1-Things that Increase Thyroid Cancer Risks Thyroid Cancer
Avoid radiation exposure, especially while young. The best known primary Thyroid Cancer Risks are excessive exposure to radiation, particularly during childhood. The cells of the thyroid gland (and most other glands) are very sensitive to x-rays and other forms of radiation, and easily destroyed or mutated if exposed to it.
- X-rays and CT scans should be minimized in children and only used if absolutely needed to diagnose a threatening condition or disease.
- When x-rays or other radiological studies are necessary, the lowest dose of radiation that still provides a clear picture should always be used.
- Other sources of radiation to be aware to avoid thyroid Cancer Risks of include living near nuclear power plants (within 10 miles) and very frequently flying at high altitudes in commercial airplanes.
Don’t become iodine deficient. Iodine deficiency isn’t very common in most developed countries because the mineral is typically added to table salt, but deficiency can and does lead to an increased Thyroid Cancer Risks in other less developed regions of the world.

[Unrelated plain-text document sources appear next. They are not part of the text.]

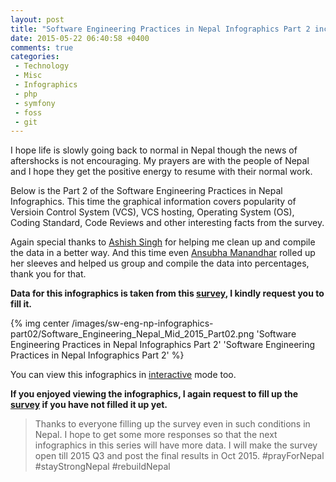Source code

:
 ```yaml
---
layout: post
title: "Software Engineering Practices in Nepal Infographics Part 2 includes Git, VCS Hosting, Code Review Culture etc"
date: 2015-05-22 06:40:58 +0400
comments: true
categories:
 - Technology
 - Misc
 - Infographics
 - php
 - symfony
 - foss
 - git
---
```


I hope life is slowly going back to normal in Nepal though the news of aftershocks is not encouraging. My prayers are with the
people of Nepal and I hope they get the positive energy to resume with their normal work.

Below is the Part 2 of the Software Engineering Practices in Nepal Infographics. This time the graphical information covers
popularity of Versioin Control System (VCS), VCS hosting, Operating System (OS), Coding Standard, Code Reviews and other 
interesting facts from the survey. 

Again special thanks to [Ashish Singh](http://bit.ly/ashish-singh-blog) for helping 
me clean up and compile the data in a better way. And this time even [Ansubha Manandhar](http://bit.ly/ansu-blog) rolled up
her sleeves and helped us group and compile the data into percentages, thank you for that.

**Data for this infographics is taken from this [survey](http://bit.ly/nep-dev-survey), I kindly request you to fill it.**
<!-- more -->

{% img center /images/sw-eng-np-infographics-part02/Software_Engineering_Nepal_Mid_2015_Part02.png 'Software Engineering Practices in Nepal Infographics Part 2' 'Software Engineering Practices in Nepal Infographics Part 2' %}

You can view this infographics in [interactive](http://bit.ly/1R8EfHQ) mode too.

**If you enjoyed viewing the infographics, I again request to fill up the [survey](http://bit.ly/nep-dev-survey) if you have not filled it up yet.**

> Thanks to everyone filling up the survey even in such conditions in Nepal. 
> I hope to get some more responses so that the next infographics in this series will have more data.
> I will make the survey open till 2015 Q3 and post the final results in Oct 2015. #prayForNepal #stayStrongNepal #rebuildNepal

The regions most at risk are places inland without much access to fresh fish and/or shellfish, which contain lots of iodine.
- The thyroid gland needs a steady supply of iodine to function properly and make it’s hormones, such as thyroxine.
- Iodine deficiency causes the thyroid gland to swell initially (known as goiter), but chronic (long-term) deficiency promotes nodules and increases theThyroid Cancer Risks.
If you avoid common table salt due to hypertension (chronically high blood pressure), then make sure to eat fish / shellfish regularly or take an iodine supplement.
Get a blood test for gene mutations. Another major Thyroid Cancer Risks is having a gene mutation that causes familial medullary thyroid cancer (MTC). A blood test can be performed at your doctor’s office to look for the inherited mutation on the RET gene. If it’s found, the most common recommendation is to remove the thyroid gland completely, which effectively prevents the possibility of cancer starting.
- Removing the thyroid in children who carry the mutated gene likely prevents aggressive cancer that carries a high risk of being fatal.
- People who have the gene mutation have a greater than 90% chance of developing thyroid cancer.
- If one parent has the gene mutation, their children have a 50% chance of inheriting it.
- Once MTC is discovered within a family, all the other family members (especially children) should be tested for the mutated RET gene.
- Mutations in the RET gene can also trigger papillary thyroid cancer (PTC), which is a little different than MTC.
See your doctor for regular thyroid screenings. Since thyroid cancer is relatively slow growing, there’s often time to catch it in its very early stages. Most cases of thyroid cancer are found when people see their doctors because of neck lumps or nodules that they notice. Even still, the good news is that about 90% of thyroid nodules are benign growths and not cancerous, so treatment is not needed.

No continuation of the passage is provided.